Collected data
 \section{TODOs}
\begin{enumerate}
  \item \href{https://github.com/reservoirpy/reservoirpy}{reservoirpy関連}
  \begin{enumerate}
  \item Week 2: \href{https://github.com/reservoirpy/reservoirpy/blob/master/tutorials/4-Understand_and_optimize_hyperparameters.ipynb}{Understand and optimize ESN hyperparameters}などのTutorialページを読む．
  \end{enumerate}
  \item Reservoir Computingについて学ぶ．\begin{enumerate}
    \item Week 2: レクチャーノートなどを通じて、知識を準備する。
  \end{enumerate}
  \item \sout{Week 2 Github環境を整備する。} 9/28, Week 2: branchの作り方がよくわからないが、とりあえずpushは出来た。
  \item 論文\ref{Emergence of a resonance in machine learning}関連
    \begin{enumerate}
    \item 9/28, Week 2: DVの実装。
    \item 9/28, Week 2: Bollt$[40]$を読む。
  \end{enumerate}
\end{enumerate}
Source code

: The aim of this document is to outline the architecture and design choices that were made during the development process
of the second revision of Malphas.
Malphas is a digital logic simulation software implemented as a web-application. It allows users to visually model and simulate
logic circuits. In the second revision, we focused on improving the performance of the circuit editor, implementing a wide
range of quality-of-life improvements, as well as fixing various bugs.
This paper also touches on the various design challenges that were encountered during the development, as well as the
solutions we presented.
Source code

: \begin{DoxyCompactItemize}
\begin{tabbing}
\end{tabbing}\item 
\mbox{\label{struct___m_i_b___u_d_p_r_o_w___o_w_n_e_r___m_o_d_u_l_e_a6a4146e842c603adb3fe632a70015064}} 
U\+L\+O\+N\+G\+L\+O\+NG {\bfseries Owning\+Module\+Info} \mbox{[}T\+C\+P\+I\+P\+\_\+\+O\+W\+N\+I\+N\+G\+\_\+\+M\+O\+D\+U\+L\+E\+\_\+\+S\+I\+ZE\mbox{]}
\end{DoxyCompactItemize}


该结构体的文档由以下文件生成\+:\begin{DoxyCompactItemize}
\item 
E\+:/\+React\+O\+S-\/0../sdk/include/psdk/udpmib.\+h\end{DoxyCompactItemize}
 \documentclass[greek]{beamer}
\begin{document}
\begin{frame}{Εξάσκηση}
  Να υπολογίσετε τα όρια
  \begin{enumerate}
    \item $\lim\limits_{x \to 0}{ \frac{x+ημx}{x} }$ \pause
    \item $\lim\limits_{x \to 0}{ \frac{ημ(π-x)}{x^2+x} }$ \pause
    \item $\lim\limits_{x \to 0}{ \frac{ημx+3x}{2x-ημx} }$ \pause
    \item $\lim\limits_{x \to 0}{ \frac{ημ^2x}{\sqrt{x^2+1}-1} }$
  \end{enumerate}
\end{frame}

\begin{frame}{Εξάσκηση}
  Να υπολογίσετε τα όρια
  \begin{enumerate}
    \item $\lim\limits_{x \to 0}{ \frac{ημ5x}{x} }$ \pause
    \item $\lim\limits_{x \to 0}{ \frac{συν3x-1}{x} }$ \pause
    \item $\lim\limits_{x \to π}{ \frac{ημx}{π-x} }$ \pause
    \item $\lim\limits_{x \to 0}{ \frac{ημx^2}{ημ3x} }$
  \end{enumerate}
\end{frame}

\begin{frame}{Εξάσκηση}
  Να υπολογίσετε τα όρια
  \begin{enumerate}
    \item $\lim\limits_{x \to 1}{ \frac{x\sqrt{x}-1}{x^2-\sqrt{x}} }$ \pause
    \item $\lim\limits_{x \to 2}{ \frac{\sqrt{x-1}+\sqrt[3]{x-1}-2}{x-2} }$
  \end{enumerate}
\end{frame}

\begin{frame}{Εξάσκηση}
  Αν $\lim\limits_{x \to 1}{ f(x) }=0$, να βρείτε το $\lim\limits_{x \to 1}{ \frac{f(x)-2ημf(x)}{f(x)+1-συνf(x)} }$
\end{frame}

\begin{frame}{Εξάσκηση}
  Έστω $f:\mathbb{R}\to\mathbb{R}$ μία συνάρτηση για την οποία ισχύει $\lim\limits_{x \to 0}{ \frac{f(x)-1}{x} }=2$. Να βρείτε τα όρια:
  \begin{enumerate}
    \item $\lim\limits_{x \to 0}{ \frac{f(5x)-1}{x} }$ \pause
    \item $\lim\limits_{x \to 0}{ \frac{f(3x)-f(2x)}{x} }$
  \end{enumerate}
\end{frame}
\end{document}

* * *

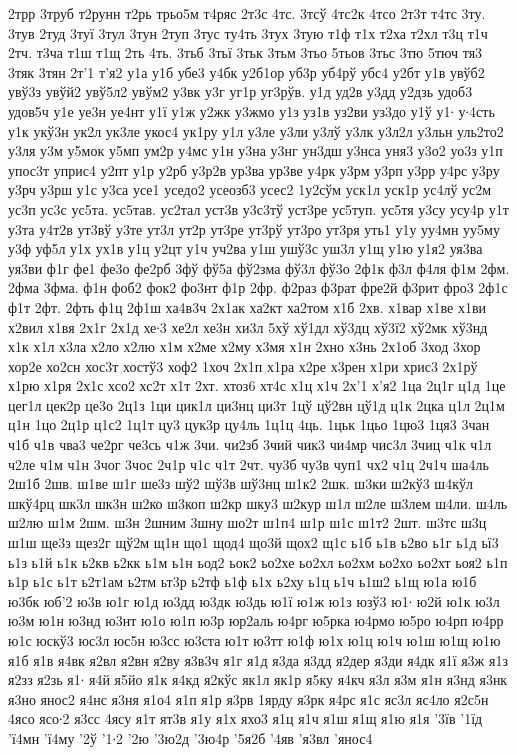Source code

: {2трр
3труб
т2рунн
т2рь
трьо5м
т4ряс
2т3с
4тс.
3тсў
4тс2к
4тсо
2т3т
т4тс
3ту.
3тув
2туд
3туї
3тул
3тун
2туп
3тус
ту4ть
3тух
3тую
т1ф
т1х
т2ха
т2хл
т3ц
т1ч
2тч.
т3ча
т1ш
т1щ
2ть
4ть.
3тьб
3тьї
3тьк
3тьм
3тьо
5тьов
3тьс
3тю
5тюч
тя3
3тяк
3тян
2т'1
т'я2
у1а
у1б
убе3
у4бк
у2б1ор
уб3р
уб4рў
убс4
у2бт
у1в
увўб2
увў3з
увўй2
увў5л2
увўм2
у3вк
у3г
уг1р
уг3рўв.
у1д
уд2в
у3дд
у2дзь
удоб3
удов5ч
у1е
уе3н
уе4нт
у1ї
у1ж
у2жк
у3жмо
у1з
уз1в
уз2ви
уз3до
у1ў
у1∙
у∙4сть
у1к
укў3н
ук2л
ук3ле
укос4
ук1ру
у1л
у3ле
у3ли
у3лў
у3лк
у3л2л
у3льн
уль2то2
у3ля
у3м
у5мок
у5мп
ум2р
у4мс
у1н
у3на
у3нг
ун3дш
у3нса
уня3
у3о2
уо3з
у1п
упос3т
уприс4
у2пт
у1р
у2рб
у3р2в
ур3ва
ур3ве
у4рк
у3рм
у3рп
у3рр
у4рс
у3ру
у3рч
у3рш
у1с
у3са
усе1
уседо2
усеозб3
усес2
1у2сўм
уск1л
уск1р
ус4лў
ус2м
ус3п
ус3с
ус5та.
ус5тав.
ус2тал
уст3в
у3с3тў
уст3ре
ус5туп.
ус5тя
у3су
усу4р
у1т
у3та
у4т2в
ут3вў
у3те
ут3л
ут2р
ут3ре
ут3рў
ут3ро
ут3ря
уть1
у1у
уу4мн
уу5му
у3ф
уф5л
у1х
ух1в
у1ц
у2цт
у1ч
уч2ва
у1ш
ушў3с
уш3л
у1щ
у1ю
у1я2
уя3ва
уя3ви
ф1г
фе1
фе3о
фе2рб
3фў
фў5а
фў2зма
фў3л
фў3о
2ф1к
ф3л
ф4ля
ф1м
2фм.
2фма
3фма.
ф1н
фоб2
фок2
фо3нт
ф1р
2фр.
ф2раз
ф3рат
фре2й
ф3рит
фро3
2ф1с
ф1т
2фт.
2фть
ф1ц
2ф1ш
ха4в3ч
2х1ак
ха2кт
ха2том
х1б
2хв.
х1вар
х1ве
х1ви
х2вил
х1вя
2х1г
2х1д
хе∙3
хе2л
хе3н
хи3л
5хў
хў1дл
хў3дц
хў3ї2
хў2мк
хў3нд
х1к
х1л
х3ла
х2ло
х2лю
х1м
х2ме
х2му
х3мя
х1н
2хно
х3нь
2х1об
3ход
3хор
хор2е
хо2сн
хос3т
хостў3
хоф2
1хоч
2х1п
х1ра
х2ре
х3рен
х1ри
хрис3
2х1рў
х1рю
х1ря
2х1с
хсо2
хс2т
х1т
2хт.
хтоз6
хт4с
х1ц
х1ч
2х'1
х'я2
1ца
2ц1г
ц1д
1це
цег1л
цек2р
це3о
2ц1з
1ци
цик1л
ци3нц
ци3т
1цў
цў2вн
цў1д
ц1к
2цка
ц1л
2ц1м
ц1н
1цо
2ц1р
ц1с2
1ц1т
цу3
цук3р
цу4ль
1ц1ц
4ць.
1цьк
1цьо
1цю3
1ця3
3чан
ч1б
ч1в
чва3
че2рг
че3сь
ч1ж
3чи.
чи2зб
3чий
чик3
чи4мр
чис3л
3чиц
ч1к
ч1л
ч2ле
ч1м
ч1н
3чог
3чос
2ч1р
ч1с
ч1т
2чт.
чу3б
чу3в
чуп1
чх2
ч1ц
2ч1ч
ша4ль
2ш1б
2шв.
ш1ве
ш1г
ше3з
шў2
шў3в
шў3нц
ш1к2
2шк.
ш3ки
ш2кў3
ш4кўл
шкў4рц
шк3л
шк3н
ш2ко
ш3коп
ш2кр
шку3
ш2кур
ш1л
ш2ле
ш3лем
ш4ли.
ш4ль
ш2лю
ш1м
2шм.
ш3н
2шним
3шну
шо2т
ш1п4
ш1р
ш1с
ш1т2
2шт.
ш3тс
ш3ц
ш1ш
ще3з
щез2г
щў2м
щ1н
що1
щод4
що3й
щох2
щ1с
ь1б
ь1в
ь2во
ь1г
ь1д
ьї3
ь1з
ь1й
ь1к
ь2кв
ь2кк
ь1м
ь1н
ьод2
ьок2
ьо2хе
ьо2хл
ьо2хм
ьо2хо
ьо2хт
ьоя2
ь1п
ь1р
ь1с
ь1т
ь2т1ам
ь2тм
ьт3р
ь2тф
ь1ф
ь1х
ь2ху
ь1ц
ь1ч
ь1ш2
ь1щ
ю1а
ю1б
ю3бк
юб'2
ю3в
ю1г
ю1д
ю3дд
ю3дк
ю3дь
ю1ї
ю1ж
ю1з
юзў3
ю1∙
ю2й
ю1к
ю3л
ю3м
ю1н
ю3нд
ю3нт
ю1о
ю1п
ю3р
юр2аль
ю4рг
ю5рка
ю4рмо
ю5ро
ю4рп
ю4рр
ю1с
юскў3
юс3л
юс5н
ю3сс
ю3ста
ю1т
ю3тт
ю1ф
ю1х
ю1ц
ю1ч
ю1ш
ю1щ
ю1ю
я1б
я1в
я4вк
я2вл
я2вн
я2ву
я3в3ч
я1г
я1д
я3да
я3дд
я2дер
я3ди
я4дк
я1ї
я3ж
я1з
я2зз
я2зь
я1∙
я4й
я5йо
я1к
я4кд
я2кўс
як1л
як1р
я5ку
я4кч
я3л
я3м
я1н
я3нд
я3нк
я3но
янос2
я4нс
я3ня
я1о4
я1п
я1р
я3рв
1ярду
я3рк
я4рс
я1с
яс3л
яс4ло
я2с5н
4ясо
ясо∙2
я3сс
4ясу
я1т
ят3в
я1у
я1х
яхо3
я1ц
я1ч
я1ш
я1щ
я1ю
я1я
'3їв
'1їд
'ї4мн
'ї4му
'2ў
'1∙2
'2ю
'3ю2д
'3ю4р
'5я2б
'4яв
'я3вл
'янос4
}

### Task objective:
Copy out every line of the data that includes "development".

### Problem solution:
: The aim of this document is to outline the architecture and design choices that were made during the development process
This paper also touches on the various design challenges that were encountered during the development, as well as the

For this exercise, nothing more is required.